The camera on my mobile phone is broken, so you'll have to take my word for it when I say that a recruitment agency near my office is currently advertising for a "NURSEY NURSE".
At first I assumed this was a typo, but Googling 'Nursey Nurse' throws up the following vacancy on guardianjobs:
And Nursery World Jobs is carrying an advert for a "passionate nursey nurse":
I could go on, but it's past my beddy-byes.
6 comments:
The body of the ad for a Nursey Nurse does call it Nursery Nurse, so it looks like your first guess was right.

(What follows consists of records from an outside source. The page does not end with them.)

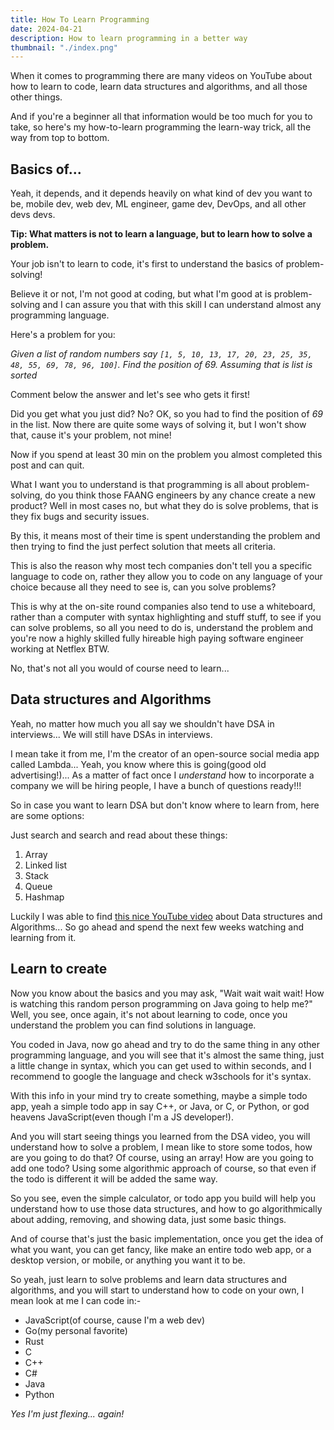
 ```yaml
---
title: How To Learn Programming
date: 2024-04-21
description: How to learn programming in a better way
thumbnail: "./index.png"
---
```


When it comes to programming there are many videos on YouTube about how to learn to code, learn data structures and algorithms, and all those other things.

And if you're a beginner all that information would be too much for you to take, so here's my how-to-learn programming the learn-way trick, all the way from top to bottom.

## Basics of...

Yeah, it depends, and it depends heavily on what kind of dev you want to be, mobile dev, web dev, ML engineer, game dev, DevOps, and all other devs devs.

**Tip: What matters is not to learn a language, but to learn how to solve a problem.**

Your job isn't to learn to code, it's first to understand the basics of problem-solving!

Believe it or not, I'm not good at coding, but what I'm good at is problem-solving and I can assure you that with this skill I can understand almost any programming language.

Here's a problem for you:

_Given a list of random numbers say `[1, 5, 10, 13, 17, 20, 23, 25, 35, 48, 55, 69, 78, 96, 100]`. Find the position of 69. Assuming that is list is sorted_

Comment below the answer and let's see who gets it first!

Did you get what you just did? No? OK, so you had to find the position of *69* in the list. Now there are quite some ways of solving it, but I won't show that, cause it's your problem, not mine!

Now if you spend at least 30 min on the problem you almost completed this post and can quit.

What I want you to understand is that programming is all about problem-solving, do you think those FAANG engineers by any chance create a new product? Well in most cases no, but what they do is solve problems, that is they fix bugs and security issues.

By this, it means most of their time is spent understanding the problem and then trying to find the just perfect solution that meets all criteria.

This is also the reason why most tech companies don't tell you a specific language to code on, rather they allow you to code on any language of your choice because all they need to see is, can you solve problems?

This is why at the on-site round companies also tend to use a whiteboard, rather than a computer with syntax highlighting and stuff stuff, to see if you can solve problems, so all you need to do is, understand the problem and you're now a highly skilled fully hireable high paying software engineer working at Netflex BTW.

No, that's not all you would of course need to learn...

## Data structures and Algorithms

Yeah, no matter how much you all say we shouldn't have DSA in interviews... We will still have DSAs in interviews.

I mean take it from me, I'm the creator of an open-source social media app called Lambda... Yeah, you know where this is going(good old advertising!)...
As a matter of fact once I *understand* how to incorporate a company we will be hiring people, I have a bunch of questions ready!!!

So in case you want to learn DSA but don't know where to learn from, here are some options:

Just search and search and read about these things:

1. Array
2. Linked list
3. Stack
4. Queue
5. Hashmap

Luckily I was able to find [this nice YouTube video](https://www.youtube.com/watch?v=Q_4b7XYn-sc) about Data structures and Algorithms... So go ahead and spend the next few weeks watching and learning from it.

## Learn to create

Now you know about the basics and you may ask, "Wait wait wait wait! How is watching this random person programming on Java going to help me?" Well, you see, once again, it's not about learning to code, once you understand the problem you can find solutions in language.

You coded in Java, now go ahead and try to do the same thing in any other programming language, and you will see that it's almost the same thing, just a little change in syntax, which you can get used to within seconds, and I recommend to google the language and check w3schools for it's syntax.

With this info in your mind try to create something, maybe a simple todo app, yeah a simple todo app in say C++, or Java, or C, or Python, or god heavens JavaScript(even though I'm a JS developer!).

And you will start seeing things you learned from the DSA video, you will understand how to solve a problem, I mean like to store some todos, how are you going to do that? Of course, using an array! How are you going to add one todo? Using some algorithmic approach of course, so that even if the todo is different it will be added the same way.

So you see, even the simple calculator, or todo app you build will help you understand how to use those data structures, and how to go algorithmically about adding, removing, and showing data, just some basic things.

And of course that's just the basic implementation, once you get the idea of what you want, you can get fancy, like make an entire todo web app, or a desktop version, or mobile, or anything you want it to be.

So yeah, just learn to solve problems and learn data structures and algorithms, and you will start to understand how to code on your own, I mean look at me I can code in:-

- JavaScript(of course, cause I'm a web dev)
- Go(my personal favorite)
- Rust
- C
- C++
- C#
- Java
- Python

_Yes I'm just flexing... again!_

It was a typo.
Nursey nurses are the nursiest!
It sounds a bit Carry On to me!
Carry On Nursey Nurse - it could be a remake of Carry On Nurse...
Instant google research reveals 35,500 instances of the typo, most of which seem to be adverts for nursery nurses in the UK. I suspected a quirk in Microsoft spell-checker, but just tried "nursery" in Word 97 both UK and US language. So it cannot be that.
So 35,500 instances of 'nursey nurse' in Google and 523,000 instances of 'nursery nurse'. That means the ratio of 'nursey nurse' to 'nursery nurse' is about 1:15. Seems like a high proportion of nursey nurses to me. (Probably a totally unscientific way at looking at language use, though.)